“Even After Your Death

The night bites me.
I write because you told me to.

I am going to fill this notebook with piss-poor poems like I miss my daughter,
somebody said love, and I believed them,
telephone rings scare me.
And memories of you looking at me
like I could eat a tiger in the morning
and still breathe during the day.”

These poems are not about the revolutions and uprisings Mai’a Williams witnessed and participated in. They are in response to living them out. They are a record of how intimate a firefight can be. How hope can be more violent than a bomb. They are late night rituals, one of the few constants in a life that has been filled with tear gas and water cannons, knife fights and heartbreaks, babies still wet from birth and martyrs streaked with dried blood, marches and molotov cocktails and my daughter in the living room drawing pictures of unicorns and marching in circles, wearing fairy wings and yelling ‘horreya!’, ‘freedom!’ to an imaginary crowd.

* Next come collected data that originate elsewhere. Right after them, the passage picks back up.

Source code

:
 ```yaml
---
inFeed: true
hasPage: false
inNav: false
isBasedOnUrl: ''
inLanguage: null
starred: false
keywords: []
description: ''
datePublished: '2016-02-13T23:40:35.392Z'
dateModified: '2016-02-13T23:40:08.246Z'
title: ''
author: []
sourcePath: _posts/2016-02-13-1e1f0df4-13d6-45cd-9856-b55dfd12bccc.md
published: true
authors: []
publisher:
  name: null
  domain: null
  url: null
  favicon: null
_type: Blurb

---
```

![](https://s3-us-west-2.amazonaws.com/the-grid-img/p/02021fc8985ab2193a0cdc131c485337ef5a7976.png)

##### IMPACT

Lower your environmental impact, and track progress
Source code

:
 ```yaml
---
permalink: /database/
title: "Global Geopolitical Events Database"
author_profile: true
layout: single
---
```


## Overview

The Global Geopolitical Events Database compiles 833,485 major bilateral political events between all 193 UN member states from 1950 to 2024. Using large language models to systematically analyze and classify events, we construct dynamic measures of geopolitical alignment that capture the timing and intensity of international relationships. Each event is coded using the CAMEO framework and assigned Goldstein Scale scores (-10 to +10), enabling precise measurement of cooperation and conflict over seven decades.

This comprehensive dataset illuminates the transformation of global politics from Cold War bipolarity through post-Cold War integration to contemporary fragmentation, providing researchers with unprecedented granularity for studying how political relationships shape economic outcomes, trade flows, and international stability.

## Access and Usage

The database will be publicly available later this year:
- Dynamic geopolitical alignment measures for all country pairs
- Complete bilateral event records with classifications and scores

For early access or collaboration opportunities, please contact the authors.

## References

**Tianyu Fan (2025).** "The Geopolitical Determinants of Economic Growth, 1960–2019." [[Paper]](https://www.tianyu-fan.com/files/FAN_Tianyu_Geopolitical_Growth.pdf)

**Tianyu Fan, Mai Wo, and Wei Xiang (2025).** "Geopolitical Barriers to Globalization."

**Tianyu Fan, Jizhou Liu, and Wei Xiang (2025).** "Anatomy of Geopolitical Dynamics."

Mai’a Williams has worked as a writer and human rights worker in Mexico, Egypt, Palestine, and east Africa and Ecuador.


When you wake up you wonder if today is the day that the world explodes. All your anxiety floats to the skin and you hope that instead this is just another day of jitters and paranoia. See, you know the worst can happen. It has happened and continues happening. You know what hell is – earth. And heaven is for the dead. You know that jesus was right. His dictums were how to live now. Not for an afterlife. Even dogs go to heaven. But you. You insist on living. You hope. Even though you long learned that hope is futile. And yet you don’t give up. There are lives to be lived. There are people worth loving. There are surprises worth opening. Your daughter’s fifth birthday. You want to see if your friends find love. If young artists find their voice. If the sun warms this ground. You push past the pain and you give as good as you get.

Sometimes even better.”

Margaret Elysia Garcia said, “I got to see early drafts of both of these as Mai’a was figuring out edits.  Mai’a was living in Egypt at the time of the Uprising in 2010. Her chapbook No God But Ghosts records this time in a fresh and devastating way.  In Monsters and other Silent Creatures based on her impressions after viewing the Wikileaks video ‘Collateral Murder’. She questions who the monsters in this world are and what becomes of them when they are no longer in the sanctioned role of monster.

What grabs you in Mai’a’s poetry is the immediacy and the raw emotion; what lingers with you is rhythm and the space between the lines and thoughts. She is succinct and her language is rich. Enjoy.”